More than that, the Big East is printing money from the NCAA tournament, money Butler can only now start to get. The NCAA distributes March Madness revenue to leagues based on the number of tournament games its members played — and does it on a one-year delay. So like the rest of the Big East, Butler only this year is getting its share of the $19.1 million the league earned in 2016 when six teams reached the tournament and Villanova won it.

Next year, in addition to that 2016 revenue, Big East teams will start getting the roughly $22 million the league earned in the 2017 NCAA tournament, when Xavier reached the Elite Eight and Butler went to the Sweet 16. Those revenues are divided among league members and spread over six years. It’s a complicated formula, but the bottom line is this: Butler will make in the ballpark of $500,000 next year in NCAA tournament revenue, and that figure should reach $1 million annually by 2020 or 2021.

Oh, and one more thing:

Ohio State just paid Butler millions to buy out Chris Holtmann’s contract. A source within the Butler basketball community put the buyout at north of $2.5 million.

And Barry Collier will pay his coach at Butler. He won’t pay much at first, no. Never has. Collier tends to hire inexperienced and therefore inexpensive coaches, and their base salary starts small. But by the time Brad Stevens left, he was working on a contract a Butler source put at 12 years and more than $24 million. IndyStar Butler Insider David Woods has Holtmann’s salary this past season at $1.2 million, and it was going to increase to close to $2 million in 2017-18 with reachable incentives had he stayed.

You can see where this is heading. Thanks to Holtmann’s NCAA tournament success and hefty buyout, Butler is flush with cash. Its resources have never been better, and with Big East revenue those resources should only improve.

Woe is Butler? Sure, today. Chris Holtmann is gone, and he was a great coach, probably the second-best coach this program has ever had.

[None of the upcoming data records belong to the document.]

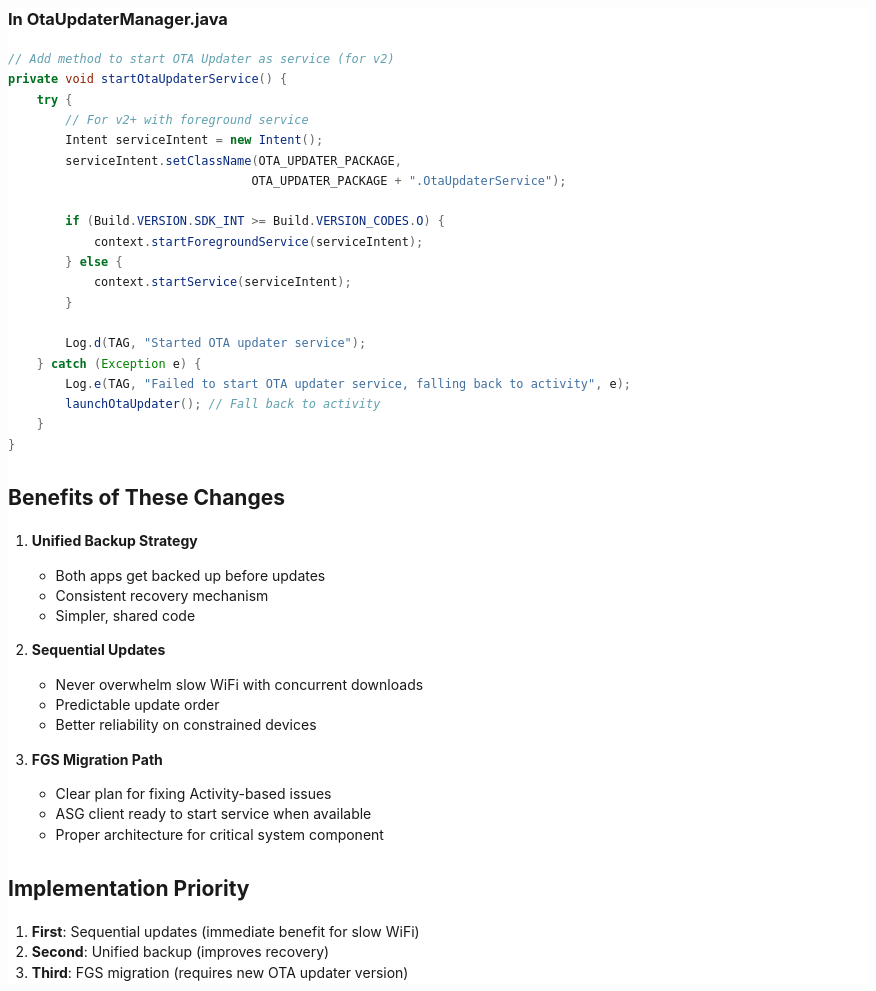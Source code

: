### In OtaUpdaterManager.java

```java
// Add method to start OTA Updater as service (for v2)
private void startOtaUpdaterService() {
    try {
        // For v2+ with foreground service
        Intent serviceIntent = new Intent();
        serviceIntent.setClassName(OTA_UPDATER_PACKAGE, 
                                  OTA_UPDATER_PACKAGE + ".OtaUpdaterService");
        
        if (Build.VERSION.SDK_INT >= Build.VERSION_CODES.O) {
            context.startForegroundService(serviceIntent);
        } else {
            context.startService(serviceIntent);
        }
        
        Log.d(TAG, "Started OTA updater service");
    } catch (Exception e) {
        Log.e(TAG, "Failed to start OTA updater service, falling back to activity", e);
        launchOtaUpdater(); // Fall back to activity
    }
}
```

## Benefits of These Changes

1. **Unified Backup Strategy**
   - Both apps get backed up before updates
   - Consistent recovery mechanism
   - Simpler, shared code

2. **Sequential Updates**
   - Never overwhelm slow WiFi with concurrent downloads
   - Predictable update order
   - Better reliability on constrained devices

3. **FGS Migration Path**
   - Clear plan for fixing Activity-based issues
   - ASG client ready to start service when available
   - Proper architecture for critical system component

## Implementation Priority

1. **First**: Sequential updates (immediate benefit for slow WiFi)
2. **Second**: Unified backup (improves recovery)
3. **Third**: FGS migration (requires new OTA updater version)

But Holtmann was the tipping point. It’s a lot to ask, perhaps even too much to ask, but Butler AD Barry Collier keeps doing it — so let’s ask him to do it again. If he can make one more superb hire, Butler won’t be in the market for a coach for another decade.

Maybe two.

Find IndyStar columnist Gregg Doyel on Twitter: @GreggDoyelStar or at facebook.com/gregg.doyel.

Can’t keep them down on the farm team?

Butler has grown its own, then lost them to bigger programs.

Thad Matta: Butler coach, 2000-01, 24-8 record; Xavier coach, 2002-04, 78-23 record; Ohio State coach, 2005-June 2017, 337-123 record. Available.

Todd Lickliter: Butler coach 2001-07, 131-61 record; made NCAA Sweet 16 in 2002-03 and 2006-07. Iowa coach 2007-10, 38-57 record. Fired after three seasons.

Brad Stevens: Butler coach, 2007-13, 166-49 record; five NCAA tournament appearances, Final Four 2010, 2011. Hired as coach of Boston Celtics in 2013; three playoff appearances, including No. 1 seed in Eastern Conference in 2017; 166-162 record.

Chris Holtmann: Butler coach 2014-17, 70-31 record; NCAA appearnaces all three seasons — third round, second round, Sweet Sixteen.